GERRY BUILT
A GUY CALLED GERALD
BLACK SECRET TECHNOLOGY
Juice Box JB25
13 tks/70 mins/FP

TECHNOLOGY promises "total control". But there's a
deadly ambiguity here: who's the controller, who's controlled? Technology serves
the secret agenda of corporations and government agencies as easily as it
empowers individuals and facilitates resistance. When it comes to
state-of-the-art gadgetry, we're all potentially in the position of Gene
Hackman's surveillance expert in "The Conversation", f***ed over by the very
machinery at which he's a virtuoso.
Jungle - the most relentlessly digitalized music on the planet - grasps the
double-edged sword of technology with both hands. Jungle oscillates between
auto-erotic fantasies of man-machine omnipotence and paranoid anxiety about the
invasive, manipulating capacity of technology. In the junglist imagination,
technology figures as both orgasmatron (a pleasuredome of artificially-induced
sensations) and panopticon (the terror-dome in which every individual is
constantly under authority's punitive gaze).
With "Black Secret Technology", Gerald Simpson puts an Afro-futurist spin on
this technophile/ technophobe ambivalence. The title aligns Gerald with the
black science-fiction tradition that runs from Sun Ra, P Funk and Lee Perry,
through Afrika Bambaata and Derrick May, to Goldie and Jeff Mills. Gerald's
music actually sounds like a virtual jungle, a datascape environment that's
sensorily intoxicating yet teeming with threat. Breakbeats coil and writhe like
serpents, samples morph and dematerialise like fever-dream hallucinations,
itchy'n'scratchy blips of texture/rhythm dart and hover like dragonflies. This
could be heaven, this could be hell ... either way, this jungle is a terrain
where the natives, the tech-savvy, have the advantage.
"Black Secret Technology" divides into fairly distinct utopian/dystopian sides.
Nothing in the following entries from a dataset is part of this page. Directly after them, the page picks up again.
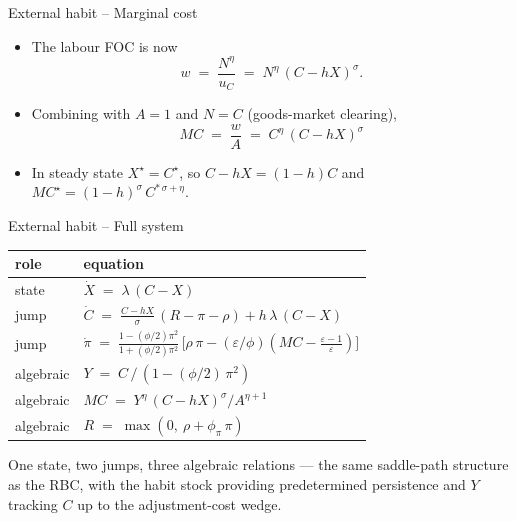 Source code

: \documentclass[11pt,aspectratio=169]{beamer}
\begin{document}
\begin{frame}{External habit -- Marginal cost}

\begin{itemize}

\item The labour FOC is now
  \[
  w \;=\; \frac{N^\eta}{u_C} \;=\; N^\eta\,(C - hX)^\sigma.
  \]

\item Combining with $A=1$ and $N=C$ (goods-market clearing),
  \[
  \boxed{MC \;=\; \frac{w}{A} \;=\; C^\eta\,(C - hX)^\sigma}
  \]

\item In steady state $X^\star = C^\star$, so $C - hX = (1-h)C$ and
  $MC^\star = (1-h)^\sigma\,C^{*\,\sigma+\eta}$.

\end{itemize}

\end{frame}

\begin{frame}{External habit -- Full system}

\begin{center}
\small
\renewcommand{\arraystretch}{1.4}
\begin{tabular}{ll}
\toprule
role & equation \\
\midrule
state      & $\dot X \;=\; \lambda\,(C - X)$ \\
jump       & $\dot C \;=\; \tfrac{C - hX}{\sigma}\,(R - \pi - \rho)
              + h\,\lambda\,(C - X)$ \\
jump       & $\dot\pi \;=\; \frac{1-(\phi/2)\pi^2}{1+(\phi/2)\pi^2}\,
              \bigl[\rho\,\pi - (\varepsilon/\phi)(MC - \tfrac{\varepsilon-1}{\varepsilon})\bigr]$ \\
algebraic  & $Y \;=\; C\,/\,(1 - (\phi/2)\,\pi^2)$ \\
algebraic  & $MC \;=\; Y^\eta\,(C - hX)^\sigma / A^{\eta+1}$ \\
algebraic  & $R \;=\; \max(0,\ \rho + \phi_\pi\,\pi)$ \\
\bottomrule
\end{tabular}
\end{center}

\medskip

One state, two jumps, three algebraic relations — the same saddle-path
structure as the RBC, with the habit stock providing predetermined
persistence and $Y$ tracking $C$ up to the adjustment-cost wedge.

\end{frame}
\end{document}

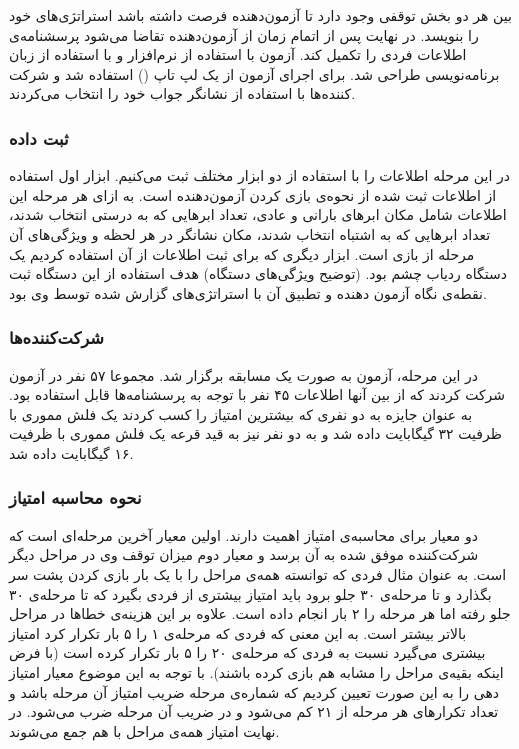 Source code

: \documentclass[twoside, a4paper,11pt]{book}
\numberwithin{equation}{chapter}
\numberwithin{table}{chapter}
\numberwithin{figure}{chapter}
\numberwithin{equation}{chapter}
\begin{document}
بین هر دو بخش توقفی وجود دارد تا آزمون‌دهنده فرصت داشته باشد استراتژی‌های خود را بنویسد. در نهایت پس از اتمام زمان از آزمون‌دهنده تقاضا می‌شود پرسشنامه‌ی اطلاعات فردی را تکمیل کند.
آزمون با استفاده از نرم‌افزار  و با استفاده از زبان برنامه‌نویسی   طراحی شد. برای اجرای آزمون از یک لپ تاپ () استفاده شد و شرکت کننده‌ها با استفاده از نشانگر جواب خود را انتخاب می‌کردند.

\subsubsection{ثبت داده}
در این مرحله اطلاعات را با استفاده از دو ابزار مختلف ثبت می‌کنیم. ابزار اول استفاده از اطلاعات ثبت شده از نحوه‌ی بازی کردن آزمون‌دهنده است. به ازای هر مرحله این اطلاعات شامل مکان ابرهای بارانی و عادی، تعداد ابرهایی که به درستی انتخاب شدند، تعداد ابرهایی که به اشتباه انتخاب شدند، مکان نشانگر در هر لحظه و ویژگی‌های آن مرحله از بازی است.
ابزار دیگری که برای ثبت اطلاعات از آن استفاده کردیم یک دستگاه ردیاب چشم بود. (توضیح ویژگی‌های دستگاه) هدف استفاده از این دستگاه ثبت نقطه‌ی نگاه آزمون دهنده و تطبیق آن با استراتژی‌های گزارش شده توسط وی بود.

\subsubsection{شرکت‌کننده‌ها}
در این مرحله، آزمون به صورت یک مسابقه برگزار شد. مجموعا ۵۷ نفر در آزمون شرکت کردند که از بین آنها اطلاعات ۴۵ نفر با توجه به پرسشنامه‌ها قابل استفاده بود. به عنوان جایزه به دو نفری که بیشترین امتیاز را کسب کردند یک فلش مموری با ظرفیت ۳۲ گیگابایت داده شد و به دو نفر نیز به قید قرعه یک فلش مموری با ظرفیت ۱۶ گیگابایت داده شد.

\subsubsection{نحوه محاسبه امتیاز}
دو معیار برای محاسبه‌ی امتیاز اهمیت دارند. اولین معیار آخرین مرحله‌ای است که شرکت‌کننده موفق شده به آن برسد و معیار دوم میزان توقف وی در مراحل دیگر است. به عنوان مثال فردی که توانسته همه‌ی مراحل را با یک بار بازی کردن پشت سر بگذارد و تا مرحله‌ی ۳۰ جلو برود باید امتیاز بیشتری از فردی بگیرد که تا مرحله‌ی ۳۰ جلو رفته اما هر مرحله را ۲ بار انجام داده است.
علاوه بر این هزینه‌ی خطاها در مراحل بالاتر بیشتر است. به این معنی که فردی که مرحله‌ی ۱ را ۵ بار تکرار کرد امتیاز بیشتری می‌گیرد نسبت به فردی که مرحله‌ی ۲۰ را ۵ بار تکرار کرده است (با فرض اینکه بقیه‌ی مراحل را مشابه هم بازی کرده باشند).
با توجه به این موضوع معیار امتیاز دهی را به این صورت تعیین کردیم که شماره‌ی مرحله ضریب امتیاز آن مرحله باشد و تعداد تکرارهای هر مرحله از ۲۱ کم می‌شود و در ضریب آن مرحله ضرب می‌شود. در نهایت امتیاز همه‌ی مراحل با هم جمع می‌شوند.
\end{document}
First, sheer bliss; the mellow jazz-goo of "Darker Than I Should Be", the
lover's rock idyll of "Finley's Rainbow (Slow Motion Mix)", the mystic vapours
of "The Nile". "Energy'' hymns neurological overload, oozing druggy textures and
angelic voices over a bassline as stealthy and spring-heeled as a panther.
"Silent Cry" is even better: its music box chimes, bittersweet vocals and sombre
synths instil a mood of piercing poignancy, like Aphex gone junglist.
Then darkness falls. On "Cybergen", the vocal samples are hideously twisted and
extruded, like the human soul bent out of shape by the technology driven
pressures of the late 20th Century. Kicking off with "You're gonna be a bad
muthaf***er"(sampled from "Robocop") and named after a sub-machine gun,
"Gloktrak" is Gerald's most brutally disorienting track to date: eerie, almost
MBV-like drone-swathes waver and contort over squelchy blocs of Cubist rhythms
and a pressure drop bass-lunge so stomach-jolting it'll have your lunch leaping
out to greet the daylight. Finally, "Voodoo Rage" junglizes the aciiied-tribal
anthem that made Gerald famous. The "Oooh-000h-000h" chant of the original is
relocated to a dense thicket of slimy polyrhythms. Juxtaposed with torturously
timestretched vocals, the chant's '89 rapture contrasts with the absolutely 1995
tension-and-dread of its new context it figures as a tantalising echo of the
communal release and utopian dreams that rave culture once offered, but that are
now long lost. "Black Secret Technology" is all about the danger of bliss and
the bliss of danger. Emotionally (narcosis vs. vigilance) and sonically (melting
ambient vs. jagged drum and bass), Gerald's music embodies the contradiction of
the present. It is absolutely NOW, absolutely essential.